**ASSIGNED TASK**
Report all lines below with the word "cells".

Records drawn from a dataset
::::::::

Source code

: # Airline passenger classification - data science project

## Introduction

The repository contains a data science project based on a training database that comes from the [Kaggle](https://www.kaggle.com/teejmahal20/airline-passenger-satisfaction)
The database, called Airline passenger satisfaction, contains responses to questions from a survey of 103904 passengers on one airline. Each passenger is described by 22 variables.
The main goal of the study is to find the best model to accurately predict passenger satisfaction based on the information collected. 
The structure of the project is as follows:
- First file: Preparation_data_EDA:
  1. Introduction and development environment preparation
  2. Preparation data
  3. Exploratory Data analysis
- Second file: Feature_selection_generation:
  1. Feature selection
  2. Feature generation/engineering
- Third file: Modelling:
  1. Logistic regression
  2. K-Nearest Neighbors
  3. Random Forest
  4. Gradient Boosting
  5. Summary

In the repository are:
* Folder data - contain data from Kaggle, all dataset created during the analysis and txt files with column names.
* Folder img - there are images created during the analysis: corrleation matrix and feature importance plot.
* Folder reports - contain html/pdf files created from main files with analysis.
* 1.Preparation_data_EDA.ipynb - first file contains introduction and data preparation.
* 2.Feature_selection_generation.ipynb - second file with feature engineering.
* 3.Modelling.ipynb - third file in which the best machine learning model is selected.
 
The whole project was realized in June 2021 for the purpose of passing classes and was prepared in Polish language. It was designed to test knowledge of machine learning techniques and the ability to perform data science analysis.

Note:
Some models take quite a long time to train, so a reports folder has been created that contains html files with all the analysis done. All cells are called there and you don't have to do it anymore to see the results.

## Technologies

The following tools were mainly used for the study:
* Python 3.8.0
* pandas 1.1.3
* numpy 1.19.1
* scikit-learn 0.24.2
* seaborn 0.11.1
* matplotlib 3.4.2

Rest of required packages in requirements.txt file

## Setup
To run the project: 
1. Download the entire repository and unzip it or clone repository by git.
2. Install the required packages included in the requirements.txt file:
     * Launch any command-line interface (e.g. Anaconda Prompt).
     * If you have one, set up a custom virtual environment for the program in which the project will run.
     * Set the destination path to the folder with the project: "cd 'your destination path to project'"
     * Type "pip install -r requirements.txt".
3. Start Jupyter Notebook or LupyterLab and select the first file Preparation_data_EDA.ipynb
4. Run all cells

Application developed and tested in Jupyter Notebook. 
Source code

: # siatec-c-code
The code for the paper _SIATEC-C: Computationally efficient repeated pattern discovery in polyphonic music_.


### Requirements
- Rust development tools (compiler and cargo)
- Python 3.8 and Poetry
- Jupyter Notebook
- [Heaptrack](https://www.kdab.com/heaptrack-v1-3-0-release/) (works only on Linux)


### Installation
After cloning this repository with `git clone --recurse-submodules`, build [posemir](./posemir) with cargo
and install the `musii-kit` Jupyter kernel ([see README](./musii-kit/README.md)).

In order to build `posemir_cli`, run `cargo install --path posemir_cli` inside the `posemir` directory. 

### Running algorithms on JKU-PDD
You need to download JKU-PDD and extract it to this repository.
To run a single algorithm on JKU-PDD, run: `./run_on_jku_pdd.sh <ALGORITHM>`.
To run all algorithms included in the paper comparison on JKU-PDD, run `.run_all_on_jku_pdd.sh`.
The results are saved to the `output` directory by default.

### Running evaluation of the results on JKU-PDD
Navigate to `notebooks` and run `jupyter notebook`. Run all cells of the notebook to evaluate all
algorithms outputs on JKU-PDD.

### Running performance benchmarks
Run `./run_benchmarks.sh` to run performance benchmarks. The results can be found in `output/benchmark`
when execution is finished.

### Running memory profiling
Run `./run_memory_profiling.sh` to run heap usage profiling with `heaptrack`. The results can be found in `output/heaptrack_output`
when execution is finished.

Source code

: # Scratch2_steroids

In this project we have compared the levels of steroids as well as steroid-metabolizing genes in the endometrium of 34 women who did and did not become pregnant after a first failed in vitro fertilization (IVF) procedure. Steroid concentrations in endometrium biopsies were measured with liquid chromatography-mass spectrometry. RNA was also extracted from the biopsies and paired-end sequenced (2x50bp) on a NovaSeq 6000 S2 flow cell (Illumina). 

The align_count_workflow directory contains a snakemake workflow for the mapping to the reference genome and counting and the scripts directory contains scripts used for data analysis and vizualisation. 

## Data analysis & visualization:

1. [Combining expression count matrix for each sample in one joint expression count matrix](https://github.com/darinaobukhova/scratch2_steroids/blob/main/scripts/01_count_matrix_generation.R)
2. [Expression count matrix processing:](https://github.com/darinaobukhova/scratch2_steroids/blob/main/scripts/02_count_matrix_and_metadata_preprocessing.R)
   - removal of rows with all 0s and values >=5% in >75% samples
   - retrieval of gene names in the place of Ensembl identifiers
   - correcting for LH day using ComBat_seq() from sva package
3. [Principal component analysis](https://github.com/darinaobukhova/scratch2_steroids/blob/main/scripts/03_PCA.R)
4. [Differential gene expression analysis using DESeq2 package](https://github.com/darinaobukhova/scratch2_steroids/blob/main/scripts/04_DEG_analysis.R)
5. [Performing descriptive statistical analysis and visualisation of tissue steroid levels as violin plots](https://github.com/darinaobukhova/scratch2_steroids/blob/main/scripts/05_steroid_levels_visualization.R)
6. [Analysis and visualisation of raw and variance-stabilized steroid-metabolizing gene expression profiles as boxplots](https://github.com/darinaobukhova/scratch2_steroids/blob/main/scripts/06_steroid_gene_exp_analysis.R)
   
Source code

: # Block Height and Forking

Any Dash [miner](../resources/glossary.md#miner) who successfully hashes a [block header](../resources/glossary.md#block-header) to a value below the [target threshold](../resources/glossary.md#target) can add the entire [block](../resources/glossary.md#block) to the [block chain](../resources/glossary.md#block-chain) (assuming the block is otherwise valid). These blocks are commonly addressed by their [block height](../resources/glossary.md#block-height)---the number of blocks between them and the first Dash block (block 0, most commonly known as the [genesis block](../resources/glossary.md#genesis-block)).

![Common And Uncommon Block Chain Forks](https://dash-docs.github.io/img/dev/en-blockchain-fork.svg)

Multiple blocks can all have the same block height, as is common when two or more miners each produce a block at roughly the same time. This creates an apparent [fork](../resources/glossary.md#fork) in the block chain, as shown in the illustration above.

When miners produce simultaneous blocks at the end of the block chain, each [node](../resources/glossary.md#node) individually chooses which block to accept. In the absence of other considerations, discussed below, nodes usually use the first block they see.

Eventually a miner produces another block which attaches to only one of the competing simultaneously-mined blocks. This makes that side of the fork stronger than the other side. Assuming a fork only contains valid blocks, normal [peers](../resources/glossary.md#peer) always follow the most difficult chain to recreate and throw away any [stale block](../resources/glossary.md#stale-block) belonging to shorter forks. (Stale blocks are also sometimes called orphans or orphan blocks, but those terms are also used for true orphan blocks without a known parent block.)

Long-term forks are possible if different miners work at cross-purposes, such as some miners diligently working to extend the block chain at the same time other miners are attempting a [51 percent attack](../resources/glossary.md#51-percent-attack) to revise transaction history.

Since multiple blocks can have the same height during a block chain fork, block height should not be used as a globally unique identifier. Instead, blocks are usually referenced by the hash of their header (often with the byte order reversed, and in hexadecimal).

::::::::

**ANSWER FOR THE TASK**
Some models take quite a long time to train, so a reports folder has been created that contains html files with all the analysis done. All cells are called there and you don't have to do it anymore to see the results.
4. Run all cells
Navigate to `notebooks` and run `jupyter notebook`. Run all cells of the notebook to evaluate all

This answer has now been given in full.